A royal palace in Richmond, London, Hampton Court Palace has not been resided in by a British monarch since the 18th century. Originally built for Cardinal Wolsey when he was at the height of his powers (c 1515), it passed to Henry in 1529, when Wolsey realised he was in danger of falling from Henry's favour.
Today, the palace is open to the public, and although parts of the Tudor building are still standing, such as the gatehouse (Anne Boleyn's Gate) with its astrological clock, the palace has been added to over the years.
Phillip II of Spain (15 May 1527-13 September 1598), the son of Charles V, the Holy Roman Emperor, was married to Mary I of England from 1554 until her death in 1558, although he had, in effect, left her before then and when it became clear she would remain childless.
Although it was in the interest of the Habsburgs (of which Charles was emperor) that a Catholic monarch reigned in England, Mary Queen of Scots, with her French upbringing and her betrothment to the heir of the French throne, was anyone but their choice. As David Starkey writes: 'Her succession to England would thus be the fulfilment of the worst Habsburg nightmare: she would fuse both island-kingdoms into a joint Franco-British realm that would control the Channel and rupture sea links between the eastern and western halves of the Habsburgs' European empire.' Once he had succeeded his father, Philip remained friendly towards England until he sent his Armada, in 1588, on an invasion attempt to England. Unsuccessfully as it turned out.

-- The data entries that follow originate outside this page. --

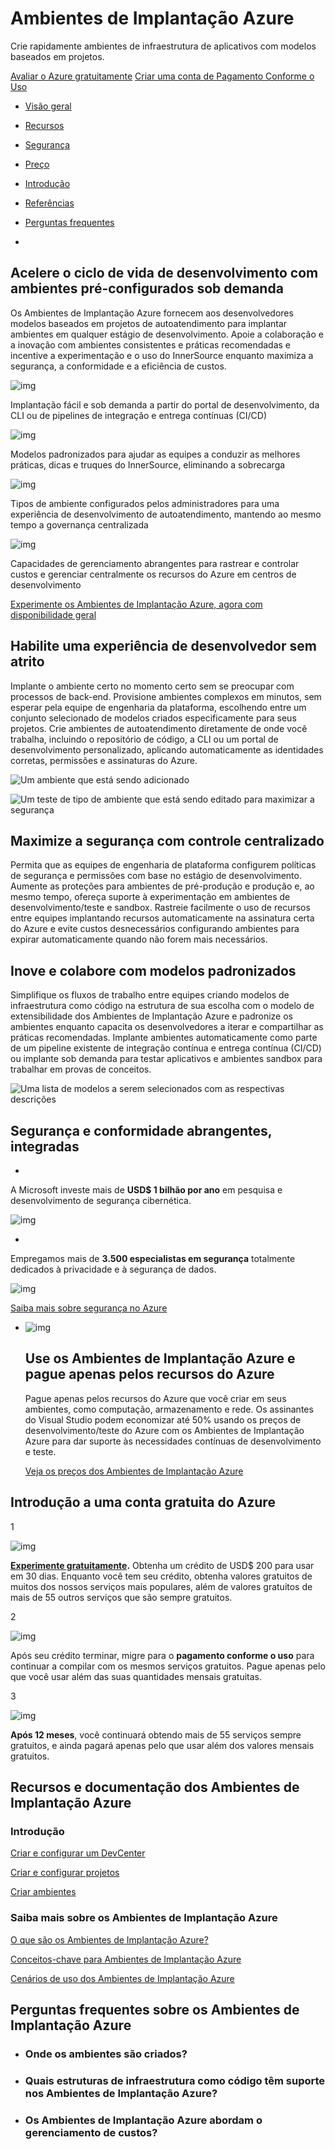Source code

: # Ambientes de Implantação Azure

Crie rapidamente ambientes de infraestrutura de aplicativos com modelos baseados em projetos.

[Avaliar o Azure gratuitamente](https://azure.microsoft.com/pt-br/free) [Criar uma conta de Pagamento Conforme o Uso](https://azure.microsoft.com/pt-br/pricing/purchase-options/pay-as-you-go)

- [Visão geral](https://azure.microsoft.com/pt-br/products/deployment-environments#overview)
- [Recursos](https://azure.microsoft.com/pt-br/products/deployment-environments#features)
- [Segurança](https://azure.microsoft.com/pt-br/products/deployment-environments#security)
- [Preço](https://azure.microsoft.com/pt-br/products/deployment-environments#pricing)
- [Introdução](https://azure.microsoft.com/pt-br/products/deployment-environments#get-started)
- [Referências](https://azure.microsoft.com/pt-br/products/deployment-environments#resources)
- [Perguntas frequentes](https://azure.microsoft.com/pt-br/products/deployment-environments#faq)

- 

## Acelere o ciclo de vida de desenvolvimento com ambientes pré-configurados sob demanda

Os Ambientes de Implantação Azure fornecem aos desenvolvedores modelos baseados em projetos de autoatendimento para implantar ambientes em qualquer estágio de desenvolvimento. Apoie a colaboração e a inovação com ambientes consistentes e práticas recomendadas e incentive a experimentação e o uso do InnerSource enquanto maximiza a segurança, a conformidade e a eficiência de custos.

![img](https://cdn-dynmedia-1.microsoft.com/is/image/microsoftcorp/Document-25?resMode=sharp2&op_usm=1.5,0.65,15,0&wid=48&hei=48&qlt=100&fit=constrain)

Implantação fácil e sob demanda a partir do portal de desenvolvimento, da CLI ou de pipelines de integração e entrega contínuas (CI/CD)

![img](https://cdn-dynmedia-1.microsoft.com/is/image/microsoftcorp/Document-23?resMode=sharp2&op_usm=1.5,0.65,15,0&wid=48&hei=48&qlt=100&fit=constrain)

Modelos padronizados para ajudar as equipes a conduzir as melhores práticas, dicas e truques do InnerSource, eliminando a sobrecarga

![img](https://cdn-dynmedia-1.microsoft.com/is/image/microsoftcorp/Document-29?resMode=sharp2&op_usm=1.5,0.65,15,0&wid=48&hei=48&qlt=100&fit=constrain)

Tipos de ambiente configurados pelos administradores para uma experiência de desenvolvimento de autoatendimento, mantendo ao mesmo tempo a governança centralizada

![img](https://cdn-dynmedia-1.microsoft.com/is/image/microsoftcorp/Charts-47?resMode=sharp2&op_usm=1.5,0.65,15,0&wid=48&hei=48&qlt=100&fmt=png-alpha&fit=constrain)

Capacidades de gerenciamento abrangentes para rastrear e controlar custos e gerenciar centralmente os recursos do Azure em centros de desenvolvimento

[Experimente os Ambientes de Implantação Azure, agora com disponibilidade geral](https://go.microsoft.com/fwlink/?linkid=2220187&clcid=0x416)

## Habilite uma experiência de desenvolvedor sem atrito

Implante o ambiente certo no momento certo sem se preocupar com processos de back-end. Provisione ambientes complexos em minutos, sem esperar pela equipe de engenharia da plataforma, escolhendo entre um conjunto selecionado de modelos criados especificamente para seus projetos. Crie ambientes de autoatendimento diretamente de onde você trabalha, incluindo o repositório de código, a CLI ou um portal de desenvolvimento personalizado, aplicando automaticamente as identidades corretas, permissões e assinaturas do Azure.

![Um ambiente que está sendo adicionado](https://cdn-dynmedia-1.microsoft.com/is/image/microsoftcorp/Valprop_01?resMode=sharp2&op_usm=1.5,0.65,15,0&wid=905&qlt=100&fmt=png-alpha&fit=constrain)

![Um teste de tipo de ambiente que está sendo editado para maximizar a segurança](https://cdn-dynmedia-1.microsoft.com/is/image/microsoftcorp/Valprop_02?resMode=sharp2&op_usm=1.5,0.65,15,0&wid=610&hei=344&qlt=100&fmt=png-alpha&fit=constrain)

## Maximize a segurança com controle centralizado

Permita que as equipes de engenharia de plataforma configurem políticas de segurança e permissões com base no estágio de desenvolvimento. Aumente as proteções para ambientes de pré-produção e produção e, ao mesmo tempo, ofereça suporte à experimentação em ambientes de desenvolvimento/teste e sandbox. Rastreie facilmente o uso de recursos entre equipes implantando recursos automaticamente na assinatura certa do Azure e evite custos desnecessários configurando ambientes para expirar automaticamente quando não forem mais necessários.

## Inove e colabore com modelos padronizados

Simplifique os fluxos de trabalho entre equipes criando modelos de infraestrutura como código na estrutura de sua escolha com o modelo de extensibilidade dos Ambientes de Implantação Azure e padronize os ambientes enquanto capacita os desenvolvedores a iterar e compartilhar as práticas recomendadas. Implante ambientes automaticamente como parte de um pipeline existente de integração contínua e entrega contínua (CI/CD) ou implante sob demanda para testar aplicativos e ambientes sandbox para trabalhar em provas de conceitos.

![Uma lista de modelos a serem selecionados com as respectivas descrições](https://cdn-dynmedia-1.microsoft.com/is/image/microsoftcorp/Valprop_03?resMode=sharp2&op_usm=1.5,0.65,15,0&wid=610&hei=344&qlt=100&fmt=png-alpha&fit=constrain)

## Segurança e conformidade abrangentes, integradas

- 

  A Microsoft investe mais de **USD$ 1 bilhão por ano** em pesquisa e desenvolvimento de segurança cibernética.

![img](https://cdn-dynmedia-1.microsoft.com/is/image/microsoftcorp/security_portal-azure-security-center-1?resMode=sharp2&op_usm=1.5,0.65,15,0&wid=517&qlt=100&fmt=png-alpha&fit=constrain)

- 

  Empregamos mais de **3.500 especialistas em segurança** totalmente dedicados à privacidade e à segurança de dados.

![img](https://cdn-dynmedia-1.microsoft.com/is/image/microsoftcorp/security_portal-azure-security-center-2?resMode=sharp2&op_usm=1.5,0.65,15,0&wid=514&qlt=100&fmt=png-alpha&fit=constrain)

[Saiba mais sobre segurança no Azure](https://azure.microsoft.com/pt-br/explore/security)

- ![img](https://cdn-dynmedia-1.microsoft.com/is/content/microsoftcorp/services_pricing-glyph?resMode=sharp2&op_usm=1.5,0.65,15,0&wid=250&qlt=100&fit=constrain)

  ## Use os Ambientes de Implantação Azure e pague apenas pelos recursos do Azure

  Pague apenas pelos recursos do Azure que você criar em seus ambientes, como computação, armazenamento e rede. Os assinantes do Visual Studio podem economizar até 50% usando os preços de desenvolvimento/teste do Azure com os Ambientes de Implantação Azure para dar suporte às necessidades contínuas de desenvolvimento e teste.

  [Veja os preços dos Ambientes de Implantação Azure](https://azure.microsoft.com/pt-br/pricing/details/deployment-environments/)

## Introdução a uma conta gratuita do Azure

1

![img](https://cdn-dynmedia-1.microsoft.com/is/image/microsoftcorp/Get_started_1?resMode=sharp2&op_usm=1.5,0.65,15,0&wid=75&qlt=100&fmt=png-alpha&fit=constrain)

**[Experimente gratuitamente](https://azure.microsoft.com/pt-br/free).** Obtenha um crédito de USD$ 200 para usar em 30 dias. Enquanto você tem seu crédito, obtenha valores gratuitos de muitos dos nossos serviços mais populares, além de valores gratuitos de mais de 55 outros serviços que são sempre gratuitos.

2

![img](https://cdn-dynmedia-1.microsoft.com/is/image/microsoftcorp/Get_started_2?resMode=sharp2&op_usm=1.5,0.65,15,0&wid=80&qlt=100&fmt=png-alpha&fit=constrain)

Após seu crédito terminar, migre para o **pagamento conforme o uso** para continuar a compilar com os mesmos serviços gratuitos. Pague apenas pelo que você usar além das suas quantidades mensais gratuitas.

3

![img](https://cdn-dynmedia-1.microsoft.com/is/image/microsoftcorp/Get_started_3?resMode=sharp2&op_usm=1.5,0.65,15,0&wid=80&qlt=100&fmt=png-alpha&fit=constrain)

**Após 12 meses**, você continuará obtendo mais de 55 serviços sempre gratuitos, e ainda pagará apenas pelo que usar além dos valores mensais gratuitos.

## Recursos e documentação dos Ambientes de Implantação Azure

### Introdução

[Criar e configurar um DevCenter](https://go.microsoft.com/fwlink/?linkid=2220254)

[Criar e configurar projetos](https://go.microsoft.com/fwlink/?linkid=2220188)

[Criar ambientes](https://go.microsoft.com/fwlink/?linkid=2220255)

### Saiba mais sobre os Ambientes de Implantação Azure

[O que são os Ambientes de Implantação Azure?](https://go.microsoft.com/fwlink/?linkid=2219996)

[Conceitos-chave para Ambientes de Implantação Azure](https://go.microsoft.com/fwlink/?linkid=2220327)

[Cenários de uso dos Ambientes de Implantação Azure](https://go.microsoft.com/fwlink/?linkid=2234645)

## Perguntas frequentes sobre os Ambientes de Implantação Azure

- ### Onde os ambientes são criados?

- ### Quais estruturas de infraestrutura como código têm suporte nos Ambientes de Implantação Azure?

- ### Os Ambientes de Implantação Azure abordam o gerenciamento de custos?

Mary Stuart (8 December 1542 - 8 February 1587) was the daughter of King James V of Scotland. Her father having died soon after her birth, she was crowned Queen of Scotland when only a baby. She married Francis, the heir to the French throne in 1558 and a year later he became Francis II of France, with Mary as his Queen Consort, until his death in 1560. Mary returned to Scotland in 1561 and married Henry Stuart, Lord Darnley. Their marriage lasted until 1565 when, after an explosion at the house in which he was staying, he was found dead in the garden, apparently by strangulation. Her life continued on its eventful path with her marriage, soon after, to James Hepburn, 4th Earl of Bothwell but she was soon to be imprisoned in Loch Leven Castle during an uprising and forced to abdicate her throne in favour of her son, the infant James VI. (He became James I of England after the death of Elizabeth I). She managed to escape imprisonment and fled to England, there to seek protection from her cousin, Elizabeth I. Unfortunately for Mary, because many English Catholics supported her claim over that of Elizabeth's, that queen considered it too dangerous to her own position to allow Mary the freedom to gather a threatening force around her. Mary had also always claimed the throne of England as hers by right of descent and legitimacy. Elizabeth had Mary imprisoned in various locations for 19 years, until Mary was eventually tried and found guilty of plotting against Elizabeth. Reluctantly, for Mary was both Elizabeth's cousin and an anointed queen, Elizabeth signed Mary's death warrant. Mary was beheaded at Fotheringhay Castle on 8 February 1587.
The expression Pyrrhic Victory refers to a victory which is won at too high a cost and is most probably the last sustainable victory possible. It refers to King Pyrrhus of Epirus who led his armies against the Romans at Heraclea in 280BC and at Asculum in 279BC during the Pyrrhic War. Although he inflicted heavy losses on the Romans, he lost many of his men, including his best warriors. And ultimately, the Romans had far greater numbers on which to draw for future conflicts than did Pyrrhus. So, in victory Pyrrhus was the ultimate loser.
Mary I, upon her succession to the throne in 1553, declared that she would not force the people to follow her own religion of Catholicism. But within a year leading reformers and church men, including Hugh Latimer and Thomas Cranmer, were imprisoned. Mary restored the supremacy of the Roman Catholic Church, repealing the actions of her father Henry VIII and her brother Edward VI. She also revived into law the old Heresy Acts in January 1555, previously abolished under her two predecessors. Under these Acts, a person could be executed for not conforming to the official religion, which was, during Mary's reign, Catholic. During her reign, nearly 300 people, the majority of them men, were burned alive for their religion, earning Mary the epithet 'Bloody'. The victims were considered martyrs by Protestants and the deep resentment against both Catholics and Spaniards, as many blamed the influence of Philip II, was to last for centuries.
Perkin Warbeck claimed, as a descendent of the royal House of York, to be the rightful King of England during the reign of Henry VII. He was perceived as a threat to Henry during the early years of the Tudor dynasty when the country was by no means settled in the aftermath of the War of the Roses. He made several abortive attempts to land in England and to raise forces against Henry until his eventual capture and imprisonment in 1497. Held as a prisoner until his execution on 23 November 1499, the legend, as claimed by Warbeck himself, that he was in fact Richard, Duke of York, the younger son of Edward IV and one the Princes in the Tower, persisted in popular folklore, and in fiction.